The incident ended up costing me an E-5 in the Navy and tens of thousands in legal fees. It took me four years to clear my record, and some anger management counseling to finally let it go.

My time at Harvard Business School opened my eyes to best practices in building a strong organizational culture and showed me what good and bad signaling is and means.

It also answered many questions that have kept me up at night over the years. Not just about my own business but about the decline in the culture of the SEAL Teams and personal and very public attacks towards myself and other prominent SEAL veterans, including Marcus Luttrell, and former Missouri Governor Eric Greitens, to name a few.

What is bad signaling? Police behaving badly with supervisors not speaking up or taking action.

Good signaling?

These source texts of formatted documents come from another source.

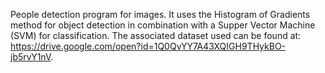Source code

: People detection program for images. It uses the Histogram of Gradients method for object detection in combination with a Supper Vector Machine (SVM) for classification. The associated dataset used can be found at: https://drive.google.com/open?id=1Q0QvYY7A43XQIGH9THykBO-jb5rvY1nV.
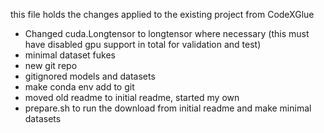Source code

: this file holds the changes applied to the existing project from CodeXGlue

- Changed cuda.Longtensor to longtensor where necessary (this must have disabled gpu support in total for validation and test)
- minimal dataset fukes 
- new git repo
- gitignored models and datasets
- make conda env add to git
- moved old readme to initial readme, started my own
- prepare.sh to run the download from initial readme and make minimal datasets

Supervisors taking swift and appropriate action for bad behavior.

I watched that Floyd video in detail. Multiple officers had an opportunity to step in and do the right thing and didn’t. They just watched it happen, and that’s bad culture, folks.

People will try and argue Floyd’s past background with the law but that’s an irrelevant argument. Anyone being detained or questioned by the police should be treated equally and with basic human decency.

I went deep about bad signaling in a previous article regarding the SEAL community. There are other recent examples of this in the news. CrossFit comes to mind.

The CrossFit founder sent a terrible signal to his organization. In his case, the community and his customers policed the organization themselves. He’s now long-gone but the damage is done to what was once a powerful brand.

Here’s some advice for CrossFit: Hire a great black CEO who can repair the damage and put the great community of CrossFit back on track. It truly comes down to good leadership that puts the framework in place for great organizational culture.

As a thought experiment, in the comment section, fill in the blanks below for good and bad examples of business leadership and culture and explain why.

Apple_____

Enron_____

Cuomo_____

Trump_____

Nike_____

United Airlines_____

CrossFit_____

Lastly look at the signals you send to your own family, friends, and colleagues.

Change is coming, and it’s about time we ensured people of color and different backgrounds are treated equally and with decency.

Let’s make sure we vote, hold our elected officials accountable, and be thankful we still live in a country like America where this change can happen.